Requirement: Starting from the line containing "- Seamless user", write out the rest of the entries exactly, through the final line, including nothing else.

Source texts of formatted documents
################

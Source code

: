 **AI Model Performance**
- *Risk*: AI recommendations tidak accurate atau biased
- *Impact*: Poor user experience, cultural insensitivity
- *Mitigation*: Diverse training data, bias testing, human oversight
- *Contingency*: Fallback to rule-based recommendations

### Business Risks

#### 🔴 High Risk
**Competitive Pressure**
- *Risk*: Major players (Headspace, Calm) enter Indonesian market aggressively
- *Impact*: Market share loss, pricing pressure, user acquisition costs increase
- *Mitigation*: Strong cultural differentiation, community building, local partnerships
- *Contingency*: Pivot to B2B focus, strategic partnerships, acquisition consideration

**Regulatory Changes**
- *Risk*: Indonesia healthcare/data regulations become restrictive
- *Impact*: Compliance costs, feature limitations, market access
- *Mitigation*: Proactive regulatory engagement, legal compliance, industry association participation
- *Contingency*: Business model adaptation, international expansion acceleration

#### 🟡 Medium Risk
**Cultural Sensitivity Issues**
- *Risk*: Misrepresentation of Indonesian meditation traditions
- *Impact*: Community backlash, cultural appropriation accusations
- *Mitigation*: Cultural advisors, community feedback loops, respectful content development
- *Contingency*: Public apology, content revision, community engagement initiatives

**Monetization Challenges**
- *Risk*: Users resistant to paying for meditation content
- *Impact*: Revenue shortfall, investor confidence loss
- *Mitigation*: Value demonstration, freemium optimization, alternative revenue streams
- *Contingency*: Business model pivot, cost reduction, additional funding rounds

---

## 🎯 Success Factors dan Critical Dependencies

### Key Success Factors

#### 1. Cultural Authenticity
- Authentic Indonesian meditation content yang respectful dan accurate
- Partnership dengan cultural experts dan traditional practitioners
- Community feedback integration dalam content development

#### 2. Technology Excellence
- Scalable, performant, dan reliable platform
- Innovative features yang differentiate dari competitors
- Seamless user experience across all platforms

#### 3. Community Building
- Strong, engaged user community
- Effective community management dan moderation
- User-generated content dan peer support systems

################

Exercise response:
- Seamless user experience across all platforms

#### 3. Community Building
- Strong, engaged user community
- Effective community management dan moderation
- User-generated content dan peer support systems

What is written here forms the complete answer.